Problem requirements: Scan the records below for the word "that". Copy each line where it appears.

Input data:

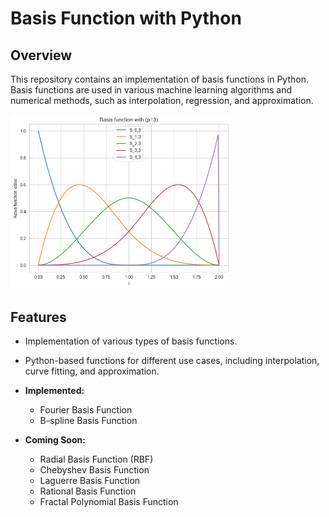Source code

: # Basis Function with Python

## Overview
This repository contains an implementation of basis functions in Python. Basis functions are used in various machine learning algorithms and numerical methods, such as interpolation, regression, and approximation.



<img src="https://github.com/AliMehizel/basis_function__/blob/main/fig/non_periodic_knots.png" width="70%"></img> 


## Features
- Implementation of various types of basis functions.
- Python-based functions for different use cases, including interpolation, curve fitting, and approximation.

- **Implemented:**
  - Fourier Basis Function
  - B-spline Basis Function
- **Coming Soon:**
  - Radial Basis Function (RBF)
  - Chebyshev Basis Function
  - Laguerre Basis Function
  - Rational Basis Function
  - Fractal Polynomial Basis Function

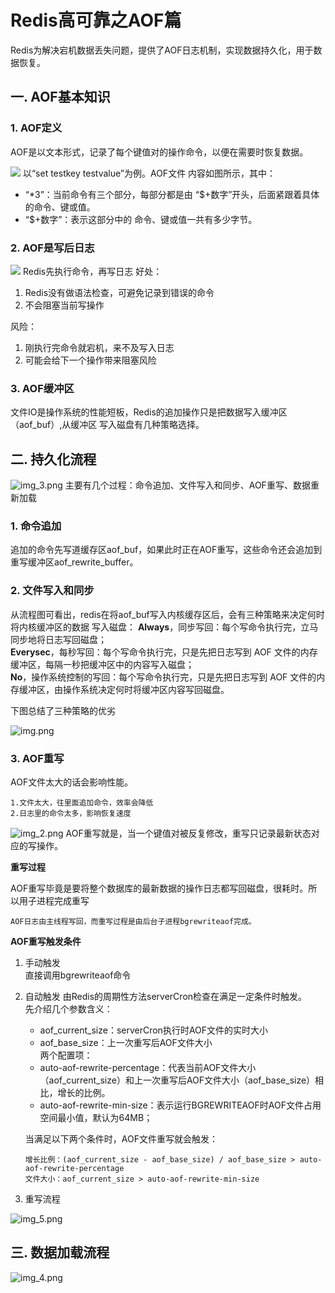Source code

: # Redis高可靠之AOF篇
Redis为解决宕机数据丢失问题，提供了AOF日志机制，实现数据持久化，用于数据恢复。

## 一. AOF基本知识
### 1. AOF定义
AOF是以文本形式，记录了每个键值对的操作命令，以便在需要时恢复数据。  

![](Redis图/AOF日志内容.png)
以“set testkey testvalue”为例。AOF文件
内容如图所示，其中：  
* “*3”：当前命令有三个部分，每部分都是由 “$+数字”开头，后面紧跟着具体
的命令、键或值。  
* “$+数字”：表示这部分中的 命令、键或值一共有多少字节。

### 2. AOF是写后日志
![](Redis图/AOF后写.png)
Redis先执行命令，再写日志
好处：
1. Redis没有做语法检查，可避免记录到错误的命令
2. 不会阻塞当前写操作  

风险：
1. 刚执行完命令就宕机，来不及写入日志
2. 可能会给下一个操作带来阻塞风险  

### 3. AOF缓冲区
文件IO是操作系统的性能短板，Redis的追加操作只是把数据写入缓冲区（aof_buf）,从缓冲区
写入磁盘有几种策略选择。

## 二. 持久化流程
![img_3.png](Redis图/AOF流程.png)
主要有几个过程：命令追加、文件写入和同步、AOF重写、数据重新加载

### 1. 命令追加
追加的命令先写道缓存区aof_buf，如果此时正在AOF重写，这些命令还会追加到重写缓冲区aof_rewrite_buffer。

### 2. 文件写入和同步
从流程图可看出，redis在将aof_buf写入内核缓存区后，会有三种策略来决定何时将内核缓冲区的数据
写入磁盘：
**Always**，同步写回：每个写命令执行完，立马同步地将日志写回磁盘；  
**Everysec**，每秒写回：每个写命令执行完，只是先把日志写到 AOF 文件的内存缓冲区，每隔一秒把缓冲区中的内容写入磁盘；  
**No**，操作系统控制的写回：每个写命令执行完，只是先把日志写到 AOF 文件的内存缓冲区，由操作系统决定何时将缓冲区内容写回磁盘。  

下图总结了三种策略的优劣

![img.png](Redis图/AOF写回策略.png)

### 3. AOF重写
AOF文件太大的话会影响性能。

    1.文件太大，往里面追加命令，效率会降低
    2.日志里的命令太多，影响恢复速度
![img_2.png](Redis图/AOF重写含义.png)
AOF重写就是，当一个键值对被反复修改，重写只记录最新状态对应的写操作。

**重写过程** 

AOF重写毕竟是要将整个数据库的最新数据的操作日志都写回磁盘，很耗时。所以用子进程完成重写

    AOF日志由主线程写回，而重写过程是由后台子进程bgrewriteaof完成。

**AOF重写触发条件**

1. 手动触发  
   直接调用bgrewriteaof命令
2. 自动触发
   由Redis的周期性方法serverCron检查在满足一定条件时触发。  
   先介绍几个参数含义：  
   * aof_current_size：serverCron执行时AOF文件的实时大小  
   * aof_base_size：上一次重写后AOF文件大小  
   两个配置项：
   * auto-aof-rewrite-percentage：代表当前AOF文件大小（aof_current_size）和上一次重写后AOF文件大小（aof_base_size）相比，增长的比例。
   * auto-aof-rewrite-min-size：表示运行BGREWRITEAOF时AOF文件占用空间最小值，默认为64MB；
   
   当满足以下两个条件时，AOF文件重写就会触发：

       增长比例：(aof_current_size - aof_base_size) / aof_base_size > auto-aof-rewrite-percentage
       文件大小：aof_current_size > auto-aof-rewrite-min-size
3. 重写流程

![img_5.png](Redis图/AOF重写流程.png)

## 三. 数据加载流程
![img_4.png](Redis图/AOF数据加载流程.png)



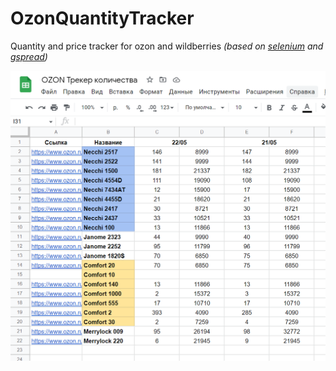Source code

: # OzonQuantityTracker
Quantity and price tracker for ozon and wildberries *(based on [selenium](https://github.com/SeleniumHQ/selenium) and [gspread](https://github.com/burnash/gspread))*

![logo](logo.png)
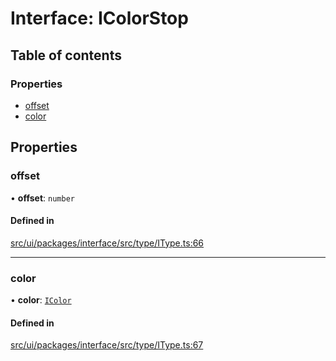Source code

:# Interface: IColorStop

## Table of contents

### Properties

- [offset](IColorStop.md#offset)
- [color](IColorStop.md#color)

## Properties

### offset

• **offset**: `number`

#### Defined in

[src/ui/packages/interface/src/type/IType.ts:66](https://github.com/leaferjs/leafer-ui/blob/60106e52e15189ef407f949c7d78e5668e97d1c6/packages/interface/src/type/IType.ts#L66)

___

### color

• **color**: [`IColor`](../modules.md#icolor)

#### Defined in

[src/ui/packages/interface/src/type/IType.ts:67](https://github.com/leaferjs/leafer-ui/blob/60106e52e15189ef407f949c7d78e5668e97d1c6/packages/interface/src/type/IType.ts#L67)
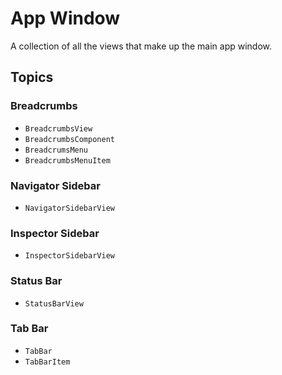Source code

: # App Window

A collection of all the views that make up the main app window.

## Topics

### Breadcrumbs

- ``BreadcrumbsView``
- ``BreadcrumbsComponent``
- ``BreadcrumsMenu``
- ``BreadcrumbsMenuItem``

### Navigator Sidebar

- ``NavigatorSidebarView``

### Inspector Sidebar

- ``InspectorSidebarView``

### Status Bar

- ``StatusBarView``

### Tab Bar

- ``TabBar``
- ``TabBarItem``
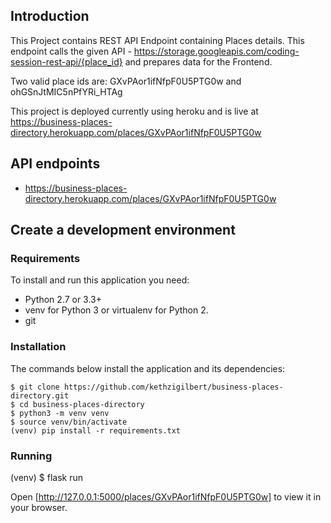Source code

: ## Introduction

This Project contains REST API Endpoint containing Places details.  This endpoint calls the given API - https://storage.googleapis.com/coding-session-rest-api/{place_id} and prepares data for the Frontend.

Two valid place ids are: GXvPAor1ifNfpF0U5PTG0w and ohGSnJtMIC5nPfYRi_HTAg

This project is deployed currently using heroku and is live at
https://business-places-directory.herokuapp.com/places/GXvPAor1ifNfpF0U5PTG0w

## API endpoints 
* https://business-places-directory.herokuapp.com/places/GXvPAor1ifNfpF0U5PTG0w


## Create a development environment

### Requirements
To install and run this application you need:

* Python 2.7 or 3.3+
* venv for Python 3 or virtualenv for Python 2.
* git 

### Installation
The commands below install the application and its dependencies:

    $ git clone https://github.com/kethzigilbert/business-places-directory.git
    $ cd business-places-directory
    $ python3 -m venv venv
    $ source venv/bin/activate
    (venv) pip install -r requirements.txt

 
### Running

(venv) $ flask run

Open [http://127.0.0.1:5000/places/GXvPAor1ifNfpF0U5PTG0w] to view it in your browser.
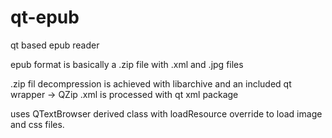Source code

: # qt-epub
qt based epub reader

epub format is basically a .zip file with .xml and .jpg files

.zip fil decompression is achieved with libarchive and an included qt wrapper -> QZip
.xml is processed with qt xml package

uses QTextBrowser derived class with loadResource override to load image and css files.
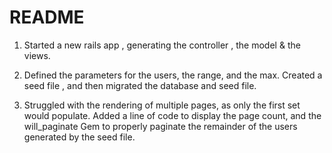 # README

1. Started a new rails app , generating the controller , the model & the views. 

2. Defined the parameters for the users, the range, and the max. Created a seed file , and then migrated the database and seed file. 

3. Struggled with the rendering of multiple pages, as only the first set would populate. Added a line of code to display the page count, and the  will_paginate Gem to properly paginate the remainder of the users generated by the seed file. 

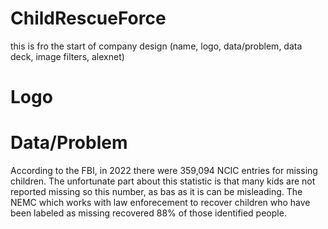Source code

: # ChildRescueForce
this is fro the start of company design (name, logo, data/problem, data deck, image filters, alexnet)

# Logo

# Data/Problem
According to the FBI, in 2022 there were 359,094 NCIC entries for missing children. The unfortunate part about this statistic is that many kids are not reported missing so this number, as bas as it is can be misleading. The NEMC which works with law enforecement to recover children who have been labeled as missing recovered 88% of those identified people. 
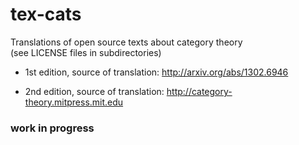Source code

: # tex-cats

Translations of open source texts about category theory  
(see LICENSE files in subdirectories)

* 1st edition, source of translation: http://arxiv.org/abs/1302.6946

* 2nd edition, source of translation: http://category-theory.mitpress.mit.edu

### work in progress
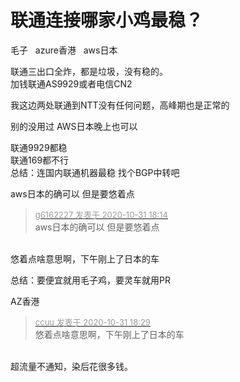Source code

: # 联通连接哪家小鸡最稳？


毛子&nbsp; &nbsp;azure香港&nbsp; &nbsp;aws日本

联通三出口全炸，都是垃圾，没有稳的。<br />
加钱联通AS9929或者电信CN2

我这边两处联通到NTT没有任何问题，高峰期也是正常的<img id="aimg_Upi7C" onclick="zoom(this, this.src, 0, 0, 0)" class="zoom" src="https://cdn.jsdelivr.net/gh/hishis/forum-master/public/images/patch.gif" onmouseover="img_onmouseoverfunc(this)" onload="thumbImg(this)" border="0" alt="" />

别的没用过 AWS日本晚上也可以

联通9929都稳<br />
联通169都不行<br />
总结：连国内联通机器最稳 找个BGP中转吧<img src="static/image/smiley/yct/018.gif" smilieid="36" border="0" alt="" /> 

aws日本的确可以 但是要悠着点

<div class="quote"><blockquote><font size="2"><a href="https://www.hostloc.com/forum.php?mod=redirect&amp;goto=findpost&amp;pid=9381466&amp;ptid=760656" target="_blank"><font color="#999999">g6162227 发表于 2020-10-31 18:14</font></a></font><br />
aws日本的确可以 但是要悠着点</blockquote></div><br />
悠着点啥意思啊，下午刚上了日本的车

总结：要便宜就用毛子鸡，要灵车就用PR

AZ香港

<div class="quote"><blockquote><font size="2"><a href="https://www.hostloc.com/forum.php?mod=redirect&amp;goto=findpost&amp;pid=9381509&amp;ptid=760656" target="_blank"><font color="#999999">ccuu 发表于 2020-10-31 18:29</font></a></font><br />
悠着点啥意思啊，下午刚上了日本的车</blockquote></div><br />
超流量不通知，染后花很多钱。
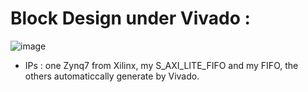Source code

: # Block Design under Vivado :
![image](https://github.com/angerpro1411/TECTONIC/assets/166725219/e946cff2-2f79-4752-9805-a623ec3fc8b4)

- IPs : one Zynq7 from Xilinx, my S_AXI_LITE_FIFO and my FIFO, the others automaticcally generate by Vivado.
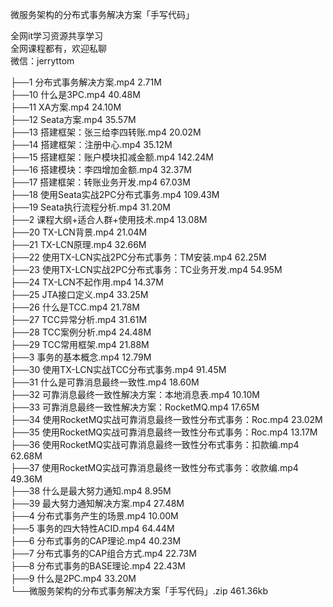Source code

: 微服务架构的分布式事务解决方案「手写代码」

全网it学习资源共享学习<br>全网课程都有，欢迎私聊<br>微信：jerryttom<br>

├──1 分布式事务解决方案.mp4 2.71M<br> ├──10 什么是3PC.mp4 40.48M<br> ├──11 XA方案.mp4 24.10M<br> ├──12 Seata方案.mp4 35.57M<br> ├──13 搭建框架：张三给李四转账.mp4 20.02M<br> ├──14 搭建框架：注册中心.mp4 35.12M<br> ├──15 搭建框架：账户模块扣减金额.mp4 142.24M<br> ├──16 搭建模块：李四增加金额.mp4 32.37M<br> ├──17 搭建框架：转账业务开发.mp4 67.03M<br> ├──18 使用Seata实战2PC分布式事务.mp4 109.43M<br> ├──19 Seata执行流程分析.mp4 31.20M<br> ├──2 课程大纲+适合人群+使用技术.mp4 13.08M<br> ├──20 TX-LCN背景.mp4 21.04M<br> ├──21 TX-LCN原理.mp4 32.66M<br> ├──22 使用TX-LCN实战2PC分布式事务：TM安装.mp4 62.25M<br> ├──23 使用TX-LCN实战2PC分布式事务：TC业务开发.mp4 54.95M<br> ├──24 TX-LCN不起作用.mp4 14.37M<br> ├──25 JTA接口定义.mp4 33.25M<br> ├──26 什么是TCC.mp4 21.78M<br> ├──27 TCC异常分析.mp4 31.61M<br> ├──28 TCC案例分析.mp4 24.48M<br> ├──29 TCC常用框架.mp4 21.88M<br> ├──3 事务的基本概念.mp4 12.79M<br> ├──30 使用TX-LCN实战TCC分布式事务.mp4 91.45M<br> ├──31 什么是可靠消息最终一致性.mp4 18.60M<br> ├──32 可靠消息最终一致性解决方案：本地消息表.mp4 10.10M<br> ├──33 可靠消息最终一致性解决方案：RocketMQ.mp4 17.65M<br> ├──34 使用RocketMQ实战可靠消息最终一致性分布式事务：Roc.mp4 23.02M<br> ├──35 使用RocketMQ实战可靠消息最终一致性分布式事务：Roc.mp4 13.17M<br> ├──36 使用RocketMQ实战可靠消息最终一致性分布式事务：扣款编.mp4 62.68M<br> ├──37 使用RocketMQ实战可靠消息最终一致性分布式事务：收款编.mp4 49.36M<br> ├──38 什么是最大努力通知.mp4 8.95M<br> ├──39 最大努力通知解决方案.mp4 27.48M<br> ├──4 分布式事务产生的场景.mp4 10.00M<br> ├──5 事务的四大特性ACID.mp4 64.44M<br> ├──6 分布式事务的CAP理论.mp4 40.23M<br> ├──7 分布式事务的CAP组合方式.mp4 22.73M<br> ├──8 分布式事务的BASE理论.mp4 22.43M<br> ├──9 什么是2PC.mp4 33.20M<br> └──微服务架构的分布式事务解决方案「手写代码」.zip 461.36kb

Output for this task:
A collection of all the views that make up the main app window.
According to the FBI, in 2022 there were 359,094 NCIC entries for missing children. The unfortunate part about this statistic is that many kids are not reported missing so this number, as bas as it is can be misleading. The NEMC which works with law enforecement to recover children who have been labeled as missing recovered 88% of those identified people. 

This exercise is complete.